Records for this exercise:
Segment Open

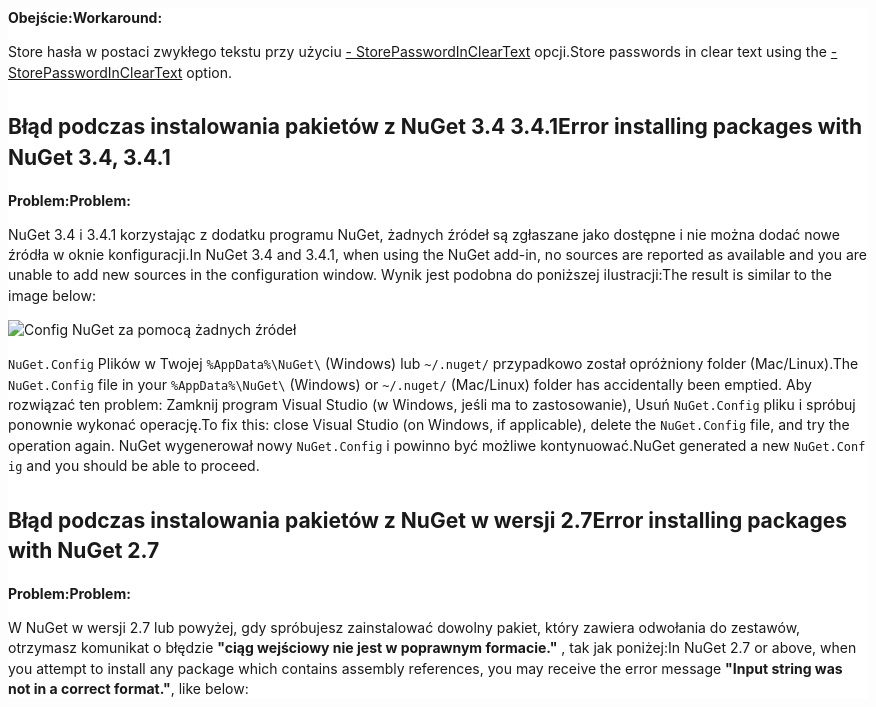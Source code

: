 <span data-ttu-id="52b3d-111">**Obejście:**</span><span class="sxs-lookup"><span data-stu-id="52b3d-111">**Workaround:**</span></span>

<span data-ttu-id="52b3d-112">Store hasła w postaci zwykłego tekstu przy użyciu [- StorePasswordInClearText](../tools/cli-ref-sources.md) opcji.</span><span class="sxs-lookup"><span data-stu-id="52b3d-112">Store passwords in clear text using the [-StorePasswordInClearText](../tools/cli-ref-sources.md) option.</span></span>

## <a name="error-installing-packages-with-nuget-34-341"></a><span data-ttu-id="52b3d-113">Błąd podczas instalowania pakietów z NuGet 3.4 3.4.1</span><span class="sxs-lookup"><span data-stu-id="52b3d-113">Error installing packages with NuGet 3.4, 3.4.1</span></span>

<span data-ttu-id="52b3d-114">**Problem:**</span><span class="sxs-lookup"><span data-stu-id="52b3d-114">**Problem:**</span></span>

<span data-ttu-id="52b3d-115">NuGet 3.4 i 3.4.1 korzystając z dodatku programu NuGet, żadnych źródeł są zgłaszane jako dostępne i nie można dodać nowe źródła w oknie konfiguracji.</span><span class="sxs-lookup"><span data-stu-id="52b3d-115">In NuGet 3.4 and 3.4.1, when using the NuGet add-in, no sources are reported as available and you are unable to add new sources in the configuration window.</span></span> <span data-ttu-id="52b3d-116">Wynik jest podobna do poniższej ilustracji:</span><span class="sxs-lookup"><span data-stu-id="52b3d-116">The result is similar to the image below:</span></span>

![Config NuGet za pomocą żadnych źródeł](./media/knownIssue-34-NoSources.PNG)

<span data-ttu-id="52b3d-118">`NuGet.Config` Plików w Twojej `%AppData%\NuGet\` (Windows) lub `~/.nuget/` przypadkowo został opróżniony folder (Mac/Linux).</span><span class="sxs-lookup"><span data-stu-id="52b3d-118">The `NuGet.Config` file in your `%AppData%\NuGet\` (Windows) or `~/.nuget/` (Mac/Linux) folder has accidentally been emptied.</span></span> <span data-ttu-id="52b3d-119">Aby rozwiązać ten problem: Zamknij program Visual Studio (w Windows, jeśli ma to zastosowanie), Usuń `NuGet.Config` pliku i spróbuj ponownie wykonać operację.</span><span class="sxs-lookup"><span data-stu-id="52b3d-119">To fix this: close Visual Studio (on Windows, if applicable), delete the `NuGet.Config` file, and try the operation again.</span></span> <span data-ttu-id="52b3d-120">NuGet wygenerował nowy `NuGet.Config` i powinno być możliwe kontynuować.</span><span class="sxs-lookup"><span data-stu-id="52b3d-120">NuGet generated a new `NuGet.Config` and you should be able to proceed.</span></span>

## <a name="error-installing-packages-with-nuget-27"></a><span data-ttu-id="52b3d-121">Błąd podczas instalowania pakietów z NuGet w wersji 2.7</span><span class="sxs-lookup"><span data-stu-id="52b3d-121">Error installing packages with NuGet 2.7</span></span>

<span data-ttu-id="52b3d-122">**Problem:**</span><span class="sxs-lookup"><span data-stu-id="52b3d-122">**Problem:**</span></span>

<span data-ttu-id="52b3d-123">W NuGet w wersji 2.7 lub powyżej, gdy spróbujesz zainstalować dowolny pakiet, który zawiera odwołania do zestawów, otrzymasz komunikat o błędzie **"ciąg wejściowy nie jest w poprawnym formacie."** , tak jak poniżej:</span><span class="sxs-lookup"><span data-stu-id="52b3d-123">In NuGet 2.7 or above, when you attempt to install any package which contains assembly references, you may receive the error message **"Input string was not in a correct format."**, like below:</span></span>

Segment Closed

The result should be a precise copy of all the entries, free of pictures.

Reply to the task:
Source code

: <span data-ttu-id="52b3d-111">**Obejście:**</span><span class="sxs-lookup"><span data-stu-id="52b3d-111">**Workaround:**</span></span>

<span data-ttu-id="52b3d-112">Store hasła w postaci zwykłego tekstu przy użyciu [- StorePasswordInClearText](../tools/cli-ref-sources.md) opcji.</span><span class="sxs-lookup"><span data-stu-id="52b3d-112">Store passwords in clear text using the [-StorePasswordInClearText](../tools/cli-ref-sources.md) option.</span></span>

## <a name="error-installing-packages-with-nuget-34-341"></a><span data-ttu-id="52b3d-113">Błąd podczas instalowania pakietów z NuGet 3.4 3.4.1</span><span class="sxs-lookup"><span data-stu-id="52b3d-113">Error installing packages with NuGet 3.4, 3.4.1</span></span>

<span data-ttu-id="52b3d-114">**Problem:**</span><span class="sxs-lookup"><span data-stu-id="52b3d-114">**Problem:**</span></span>

<span data-ttu-id="52b3d-115">NuGet 3.4 i 3.4.1 korzystając z dodatku programu NuGet, żadnych źródeł są zgłaszane jako dostępne i nie można dodać nowe źródła w oknie konfiguracji.</span><span class="sxs-lookup"><span data-stu-id="52b3d-115">In NuGet 3.4 and 3.4.1, when using the NuGet add-in, no sources are reported as available and you are unable to add new sources in the configuration window.</span></span> <span data-ttu-id="52b3d-116">Wynik jest podobna do poniższej ilustracji:</span><span class="sxs-lookup"><span data-stu-id="52b3d-116">The result is similar to the image below:</span></span>

![Config NuGet za pomocą żadnych źródeł](./media/knownIssue-34-NoSources.PNG)

<span data-ttu-id="52b3d-118">`NuGet.Config` Plików w Twojej `%AppData%\NuGet\` (Windows) lub `~/.nuget/` przypadkowo został opróżniony folder (Mac/Linux).</span><span class="sxs-lookup"><span data-stu-id="52b3d-118">The `NuGet.Config` file in your `%AppData%\NuGet\` (Windows) or `~/.nuget/` (Mac/Linux) folder has accidentally been emptied.</span></span> <span data-ttu-id="52b3d-119">Aby rozwiązać ten problem: Zamknij program Visual Studio (w Windows, jeśli ma to zastosowanie), Usuń `NuGet.Config` pliku i spróbuj ponownie wykonać operację.</span><span class="sxs-lookup"><span data-stu-id="52b3d-119">To fix this: close Visual Studio (on Windows, if applicable), delete the `NuGet.Config` file, and try the operation again.</span></span> <span data-ttu-id="52b3d-120">NuGet wygenerował nowy `NuGet.Config` i powinno być możliwe kontynuować.</span><span class="sxs-lookup"><span data-stu-id="52b3d-120">NuGet generated a new `NuGet.Config` and you should be able to proceed.</span></span>

## <a name="error-installing-packages-with-nuget-27"></a><span data-ttu-id="52b3d-121">Błąd podczas instalowania pakietów z NuGet w wersji 2.7</span><span class="sxs-lookup"><span data-stu-id="52b3d-121">Error installing packages with NuGet 2.7</span></span>

<span data-ttu-id="52b3d-122">**Problem:**</span><span class="sxs-lookup"><span data-stu-id="52b3d-122">**Problem:**</span></span>

<span data-ttu-id="52b3d-123">W NuGet w wersji 2.7 lub powyżej, gdy spróbujesz zainstalować dowolny pakiet, który zawiera odwołania do zestawów, otrzymasz komunikat o błędzie **"ciąg wejściowy nie jest w poprawnym formacie."** , tak jak poniżej:</span><span class="sxs-lookup"><span data-stu-id="52b3d-123">In NuGet 2.7 or above, when you attempt to install any package which contains assembly references, you may receive the error message **"Input string was not in a correct format."**, like below:</span></span>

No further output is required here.